Preparing a business for sale is a complex and often long-term process, which requires a lot of preparation and planning. Yet few business owners are prepared when it comes time to be sale-ready.
Exit planning involves careful preparation and consideration of the business, tax and legal implications. Here are five tips to help business owners prepare for a successful business sale:
Business owners should start preparing early to minimise the risk of a failed transaction and to optimise the value of their business. Anticipation of internal and external factors, including market conditions must be anticipated and managed prior to sale.
A seller must provide key factual information for a potential buyer through the due diligence process. Due diligence is a time-consuming process requiring a lot of documentation. A business’ failure to keep adequate and accurate financial records can severely damage their sale price and slow down the sales process.
Reduce risk for buyers
Sellers must be very careful to ensure that information provided and statements made in the lead up to the sale are accurate and not open to interpretation. Be sure to provide a clear business forecast and realistic ongoing business model.
All verbal conversations with the buyer should be followed up in writing, such as email, as informal conversations can be relied upon for Court proceedings after the sale. Ensure the contract of sale is well-drafted and states in plain English what you understand to be the agreement.
Evaluate different exit options
It is not necessary to sell 100 per cent of the business immediately. A gradual exit can benefit both parties. For purchasers, it retains customer goodwill and gives new owners time to adjust to the business’ operations. For sellers, there is the advantage of keeping an interest in the business and demonstrating its worth to the new owners.
If you are passing the business on to family members, the transition may be over a number of years.

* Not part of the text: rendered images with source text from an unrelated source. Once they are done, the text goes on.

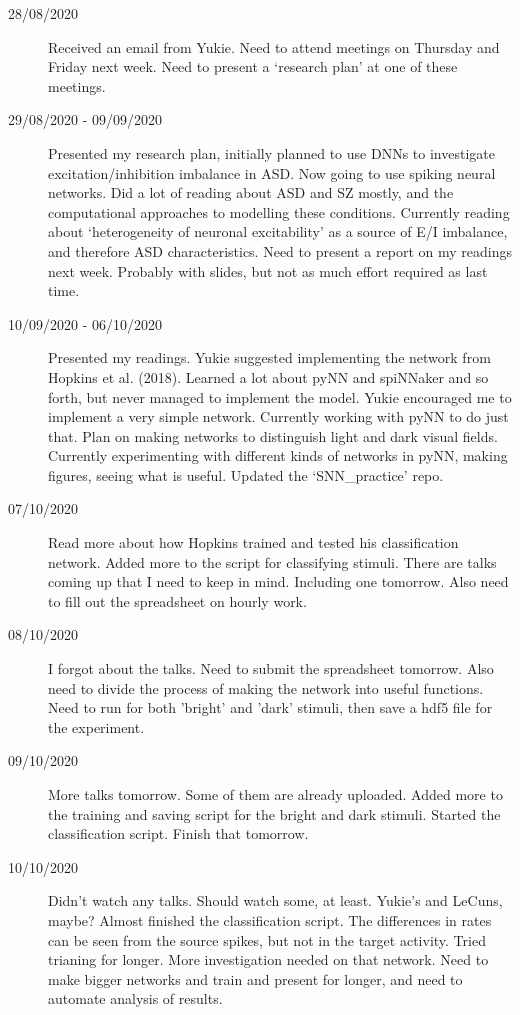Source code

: \documentclass[a4paper,12pt]{article}
\theoremstyle{definition}
\begin{document}
\begin{description}
	\item[28/08/2020] Received an email from Yukie. Need to attend meetings on Thursday and Friday next week. Need to present a `research plan' at one of these meetings.

	\item[29/08/2020 - 09/09/2020] Presented my research plan, initially planned to use DNNs to investigate excitation/inhibition imbalance in ASD. Now going to use spiking neural networks. Did a lot of reading about ASD and SZ mostly, and the computational approaches to modelling these conditions. Currently reading about `heterogeneity of neuronal excitability' as a source of E/I imbalance, and therefore ASD characteristics. Need to present a report on my readings next week. Probably with slides, but not as much effort required as last time.

	\item[10/09/2020 - 06/10/2020] Presented my readings. Yukie suggested implementing the network from Hopkins et al. (2018). Learned a lot about pyNN and spiNNaker and so forth, but never managed to implement the model. Yukie encouraged me to implement a very simple network. Currently working with pyNN to do just that. Plan on making networks to distinguish light and dark visual fields. Currently experimenting with different kinds of networks in pyNN, making figures, seeing what is useful. Updated the `SNN\_practice' repo.

	\item[07/10/2020] Read more about how Hopkins trained and tested his classification network. Added more to the script for classifying stimuli. There are talks coming up that I need to keep in mind. Including one tomorrow. Also need to fill out the spreadsheet on hourly work.

	\item[08/10/2020] I forgot about the talks. Need to submit the spreadsheet tomorrow. Also need to divide the process of making the network into useful functions. Need to run for both 'bright' and 'dark' stimuli, then save a hdf5 file for the experiment.

	\item[09/10/2020] More talks tomorrow. Some of them are already uploaded. Added more to the training and saving script for the bright and dark stimuli. Started the classification script. Finish that tomorrow.

	\item[10/10/2020] Didn't watch any talks. Should watch some, at least. Yukie's and LeCuns, maybe? Almost finished the classification script. The differences in rates can be seen from the source spikes, but not in the target activity. Tried trianing for longer. More investigation needed on that network. Need to make bigger networks and train and present for longer, and need to automate analysis of results.

\end{description}
\end{document}
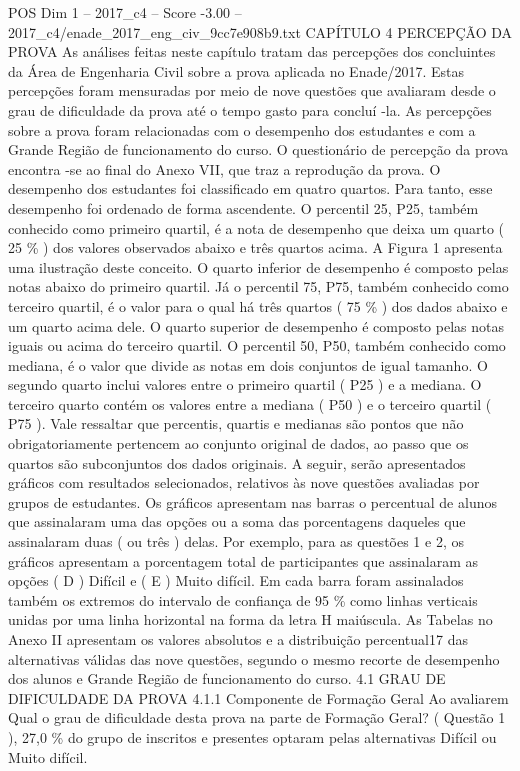 \begin{textsample}{POS Dim 1 – 2017\_c4 – Score -3.00 – 2017\_c4/enade\_2017\_eng\_civ\_9cc7e908b9.txt}  \label{ex:f1_pos_277}
CAPÍTULO 4 PERCEPÇÃO DA PROVA As análises feitas neste capítulo tratam das percepções dos concluintes da Área de Engenharia Civil sobre a prova aplicada no Enade/2017.
Estas percepções foram mensuradas por meio de nove questões que avaliaram desde o grau de dificuldade da prova até o tempo gasto para concluí -la.
As percepções sobre a prova foram relacionadas com o desempenho dos estudantes e com a Grande Região de funcionamento do curso.
O questionário de percepção da prova encontra -se ao final do Anexo VII, que traz a reprodução da prova.
O desempenho dos estudantes foi classificado em quatro quartos.
Para tanto, esse desempenho foi ordenado de forma ascendente.
O percentil 25, P25, também conhecido como primeiro quartil, é a nota de desempenho que deixa um quarto ( 25 \% ) dos valores observados abaixo e três quartos acima.
A Figura 1 apresenta uma ilustração deste conceito.
O quarto inferior de desempenho é composto pelas notas abaixo do primeiro quartil.
Já o percentil 75, P75, também conhecido como terceiro quartil, é o valor para o qual há três quartos ( 75 \% ) dos dados abaixo e um quarto acima dele.
O quarto superior de desempenho é composto pelas notas iguais ou acima do terceiro quartil.
O percentil 50, P50, também conhecido como mediana, é o valor que divide as notas em dois conjuntos de igual tamanho.
O segundo quarto inclui valores entre o primeiro quartil ( P25 ) e a mediana.
O terceiro quarto contém os valores entre a mediana ( P50 ) e o terceiro quartil ( P75 ).
Vale ressaltar que percentis, quartis e medianas são pontos que não obrigatoriamente pertencem ao conjunto original de dados, ao passo que os quartos são subconjuntos dos dados originais.
A seguir, serão apresentados gráficos com resultados selecionados, relativos às nove questões avaliadas por grupos de estudantes.
Os gráficos apresentam nas barras o percentual de alunos que assinalaram uma das opções ou a soma das porcentagens daqueles que assinalaram duas ( ou três ) delas.
Por exemplo, para as questões 1 e 2, os gráficos apresentam a porcentagem total de participantes que assinalaram as opções ( D ) Difícil e ( E ) Muito difícil.
Em cada barra foram assinalados também os extremos do intervalo de confiança de 95 \% como linhas verticais unidas por uma linha horizontal na forma da letra H maiúscula.
As Tabelas no Anexo II apresentam os valores absolutos e a distribuição percentual17 das alternativas válidas das nove questões, segundo o mesmo recorte de desempenho dos alunos e Grande Região de funcionamento do curso. 4.1 GRAU DE DIFICULDADE DA PROVA 4.1.1 Componente de Formação Geral Ao avaliarem Qual o grau de dificuldade desta prova na parte de Formação Geral? ( Questão 1 ), 27,0 \% do grupo de inscritos e presentes optaram pelas alternativas Difícil ou Muito difícil.

\end{textsample}
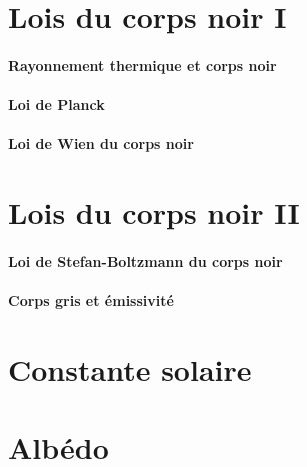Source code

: \documentclass[a4paper,DIV16,10pt]{scrartcl}
\begin{document}
\begin{detail} 
\newpage
\section{Lois du corps noir I}
	\paragraph{Rayonnement thermique et corps noir}
		
		

	\paragraph{Loi de Planck}
		

	\paragraph{Loi de Wien du corps noir}
		

%

\newpage
\section{Lois du corps noir II}
	\paragraph{Loi de Stefan-Boltzmann du corps noir}
		
	\paragraph{Corps gris et émissivité}
		

\newpage
\section{Constante solaire}



\newpage 
\section{Albédo} 



\end{detail}
\end{document}
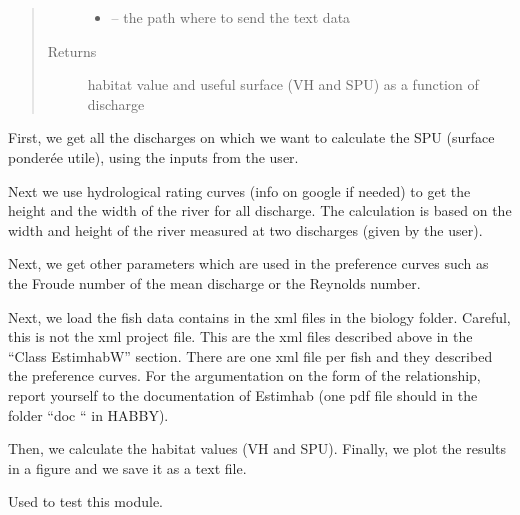 \documentclass[letterpaper,10pt,english]{sphinxmanual}
\begin{document}
\begin{fulllineitems}
\begin{quote}
\begin{description}
\begin{itemize}
\item {} 
 -- the path where to send the text data

\end{itemize}

\item[{Returns}] \leavevmode
habitat value and useful surface (VH and SPU) as a function of discharge

\end{description}\end{quote}


First, we get all the discharges on which we want to calculate the SPU (surface ponderée utile),
using the inputs from the user.

Next we use hydrological rating curves (info on google if needed) to get the height and the width of the river for
all discharge. The calculation is based on the width and height of the river measured at two discharges (given by the
user).

Next, we get other parameters which are used in the preference curves such as the Froude number of
the mean discharge or the Reynolds number.

Next, we load the fish data contains in the xml files in the biology folder. Careful, this is not the xml project
file. This are the xml files described above in the “Class EstimhabW” section. There are one xml file per fish and
they described the preference curves. For the argumentation on the form of the relationship, report yourself to the
documentation of Estimhab (one pdf file should in the folder “doc “ in HABBY).

Then, we calculate the habitat values (VH and SPU). Finally, we plot the results in a figure and we save it as
a text file.

\end{fulllineitems}


\begin{fulllineitems}
\label{\detokenize{index:src.estimhab.main}}
Used to test this module.

\end{fulllineitems}

\end{document}
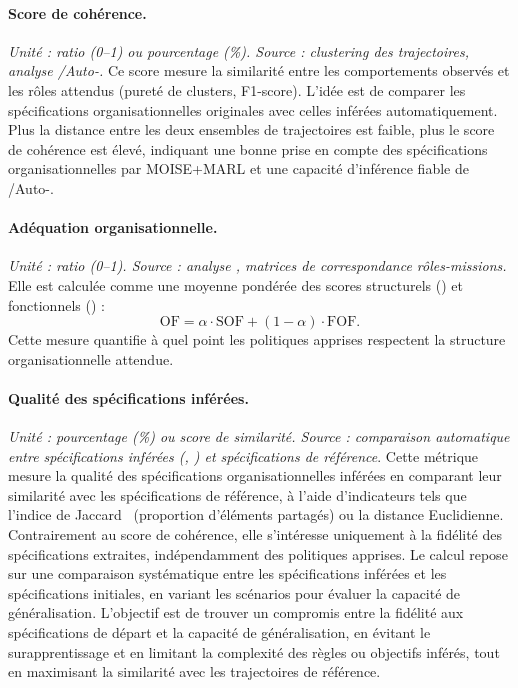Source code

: \paragraph{Score de cohérence.}
\textit{Unité : ratio (0–1) ou pourcentage (\%). Source : clustering des trajectoires, analyse /Auto-.}
Ce score mesure la similarité entre les comportements observés et les rôles attendus (pureté de clusters, F1-score).
L'idée est de comparer les spécifications organisationnelles originales avec celles inférées automatiquement.
Plus la distance entre les deux ensembles de trajectoires est faible, plus le score de cohérence est élevé, indiquant une bonne prise en compte des spécifications organisationnelles par MOISE+MARL et une capacité d'inférence fiable de /Auto-.

\paragraph{Adéquation organisationnelle.}
\textit{Unité : ratio (0–1). Source : analyse , matrices de correspondance rôles-missions.}
Elle est calculée comme une moyenne pondérée des scores structurels () et fonctionnels () :
\[
  \text{OF} = \alpha \cdot \text{SOF} + (1-\alpha) \cdot \text{FOF}.
\]
Cette mesure quantifie à quel point les politiques apprises respectent la structure organisationnelle attendue.

\paragraph{Qualité des spécifications inférées.}
\textit{Unité : pourcentage (\%) ou score de similarité. Source : comparaison automatique entre spécifications inférées (, ) et spécifications de référence}.
Cette métrique mesure la qualité des spécifications organisationnelles inférées en comparant leur similarité avec les spécifications de référence, à l'aide d'indicateurs tels que l'indice de Jaccard~\cite{Jaccard1908} (proportion d'éléments partagés) ou la distance Euclidienne. Contrairement au score de cohérence, elle s'intéresse uniquement à la fidélité des spécifications extraites, indépendamment des politiques apprises. Le calcul repose sur une comparaison systématique entre les spécifications inférées et les spécifications initiales, en variant les scénarios pour évaluer la capacité de généralisation. L'objectif est de trouver un compromis entre la fidélité aux spécifications de départ et la capacité de généralisation, en évitant le surapprentissage et en limitant la complexité des règles ou objectifs inférés, tout en maximisant la similarité avec les trajectoires de référence.

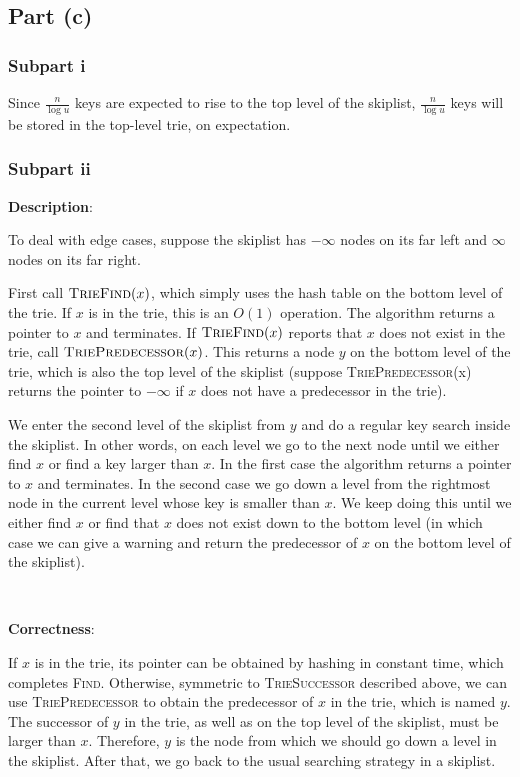 \documentclass{article}
\begin{document}
\subsection{Part (c)}
\subsubsection{Subpart i}
Since $\frac{n}{\log u}$ keys are expected to rise to the top level of the skiplist, $\frac{n}{\log u}$ keys will be stored in the top-level trie, on expectation.

\subsubsection{Subpart ii}
\noindent\textbf{Description}:

To deal with edge cases, suppose the skiplist has $-\infty$ nodes on its far left and $\infty$ nodes on its far right.

First call $\textsc{TrieFind}(x)$, which simply uses the hash table on the bottom level of the trie. If $x$ is in the trie, this is an $O(1)$ operation. The algorithm returns a pointer to $x$ and terminates. If $\textsc{TrieFind}(x)$ reports that $x$ does not exist in the trie, call $\textsc{TriePredecessor}(x)$. This returns a node $y$ on the bottom level of the trie, which is also the top level of the skiplist (suppose \textsc{TriePredecessor}(x) returns the pointer to $-\infty$ if $x$ does not have a predecessor in the trie).

We enter the second level of the skiplist from $y$ and do a regular key search inside the skiplist. In other words, on each level we go to the next node until we either find $x$ or find a key larger than $x$. In the first case the algorithm returns a pointer to $x$ and terminates. In the second case we go down a level from the rightmost node in the current level whose key is smaller than $x$. We keep doing this until we either find $x$ or find that $x$ does not exist down to the bottom level (in which case we can give a warning and return the predecessor of $x$ on the bottom level of the skiplist).

~

\noindent\textbf{Correctness}:


If $x$ is in the trie, its pointer can be obtained by hashing in constant time, which completes \textsc{Find}. Otherwise, symmetric to \textsc{TrieSuccessor} described above, we can use \textsc{TriePredecessor} to obtain the predecessor of $x$ in the trie, which is named $y$. The successor of $y$ in the trie, as well as on the top level of the skiplist, must be larger than $x$. Therefore, $y$ is the node from which we should go down a level in the skiplist. After that, we go back to the usual searching strategy in a skiplist.
\end{document}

A formal succession plan can help guide the business through a smooth transfer of control.
Understand tax implications
Sellers may need to pay GST or capital gains tax (CGT) on some of all the business assets they sell, including land or buildings, or intangible assets, such as patents, licences or goodwill. Some small business concessions and exemptions may apply. Sellers will also need to cancel their GST registration within 21 days of ceasing business, and their ABN within 28 days. Business records will need to be kept for at least five years after the end of financial year in which the business is sold.
Avoid insufficient disclosure
To avoid a claim that there had been insufficient disclosure of financial information; sellers must ensure that the Disclosure Statement accompanying the Contract of Sale (or information provided in due diligence) complies with statutory requirements. Where the Disclosure Statement is sufficient, the responsibility is then shifted to the buyer to conduct their own enquiries about the suitability of the business.